PROBLEM STATEMENT
Pull out every line below that contains the word "reload".

***** MATERIAL FOR THIS TASK

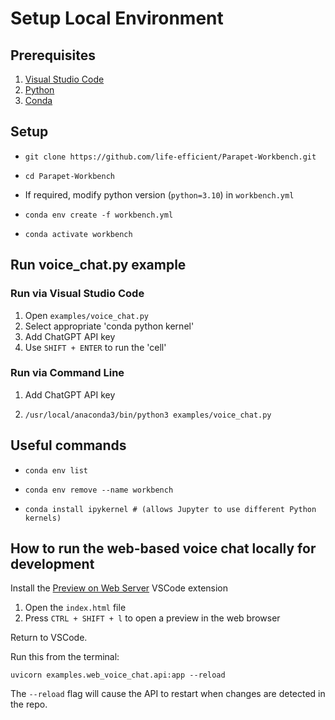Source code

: # Setup Local Environment

## Prerequisites

1. [Visual Studio Code](https://code.visualstudio.com/download)
2. [Python](https://www.python.org/downloads/)
3. [Conda](https://docs.conda.io/en/latest/miniconda.html)

## Setup

- <pre><code id="bash">git clone https://github.com/life-efficient/Parapet-Workbench.git</pre></code>
- <pre><code id="bash">cd Parapet-Workbench</pre></code>
- If required, modify python version (`python=3.10`) in `workbench.yml`
- <pre><code id="bash">conda env create -f workbench.yml</pre></code>
- <pre><code id="bash">conda activate workbench</pre></code>

## Run voice_chat.py example

### Run via Visual Studio Code

1. Open `examples/voice_chat.py`
2. Select appropriate 'conda python kernel'
3. Add ChatGPT API key
4. Use `SHIFT + ENTER` to run the 'cell'

### Run via Command Line

1. Add ChatGPT API key
2. <pre><code id="bash">/usr/local/anaconda3/bin/python3 examples/voice_chat.py</pre></code>

## Useful commands

- <pre><code id="bash">conda env list</pre></code>
- <pre><code id="bash">conda env remove --name workbench</pre></code>
- <pre><code id="bash">conda install ipykernel # (allows Jupyter to use different Python kernels)</pre></code>

## How to run the web-based voice chat locally for development

Install the [Preview on Web Server](https://marketplace.visualstudio.com/items?itemName=yuichinukiyama.vscode-preview-server) VSCode extension

1. Open the `index.html` file
2. Press `CTRL + SHIFT + l` to open a preview in the web browser

Return to VSCode.

Run this from the terminal:

```
uvicorn examples.web_voice_chat.api:app --reload
```

The `--reload` flag will cause the API to restart when changes are detected in the repo.
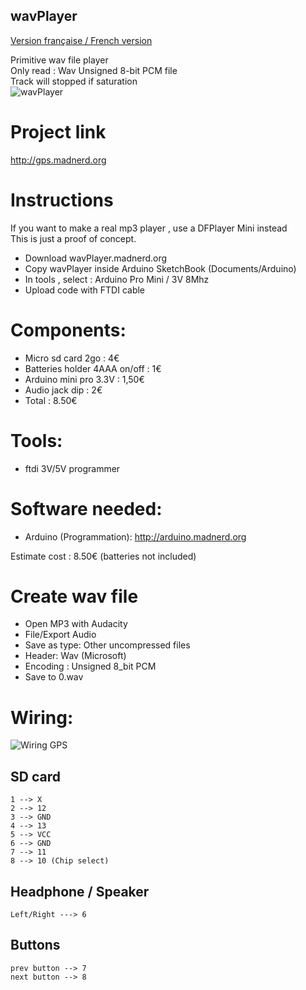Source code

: wavPlayer
----------
[Version française / French version](https://github.com/pigetArduino/wavPlayer/blob/master/readme.fr.md)

Primitive wav file player   
Only read : Wav Unsigned 8-bit PCM file   
Track will stopped if saturation   
![wavPlayer](https://github.com/pigetArduino/wavPlayer/blob/master/doc/wavPlayer.jpg)   

# Project link
http://gps.madnerd.org

# Instructions
If you want to make a real mp3 player , use a DFPlayer Mini instead   
This is just a proof of concept.   

* Download wavPlayer.madnerd.org
* Copy wavPlayer inside Arduino SketchBook (Documents/Arduino)
* In tools , select : Arduino Pro Mini / 3V 8Mhz
* Upload code with FTDI cable

# Components:
* Micro sd card 2go : 4€
* Batteries holder 4AAA on/off : 1€ 
* Arduino mini pro 3.3V : 1,50€
* Audio jack dip : 2€  
* Total : 8.50€

#  Tools:
 * ftdi 3V/5V programmer

# Software needed:
  * Arduino (Programmation): http://arduino.madnerd.org


Estimate cost : 8.50€ (batteries not included) 

# Create wav file
* Open MP3 with Audacity
* File/Export Audio
* Save as type: Other uncompressed files
* Header: Wav (Microsoft)
* Encoding : Unsigned 8_bit PCM
* Save to 0.wav

# Wiring:
![Wiring GPS](https://github.com/pigetArduino/wavPlayer/blob/master/doc/sdcard_wiring.png)
##  SD card 
```
1 --> X
2 --> 12
3 --> GND
4 --> 13
5 --> VCC
6 --> GND
7 --> 11
8 --> 10 (Chip select)
```
## Headphone / Speaker
```
Left/Right ---> 6
```

## Buttons
```
prev button --> 7
next button --> 8
```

**********

RESULT
uvicorn examples.web_voice_chat.api:app --reload
The `--reload` flag will cause the API to restart when changes are detected in the repo.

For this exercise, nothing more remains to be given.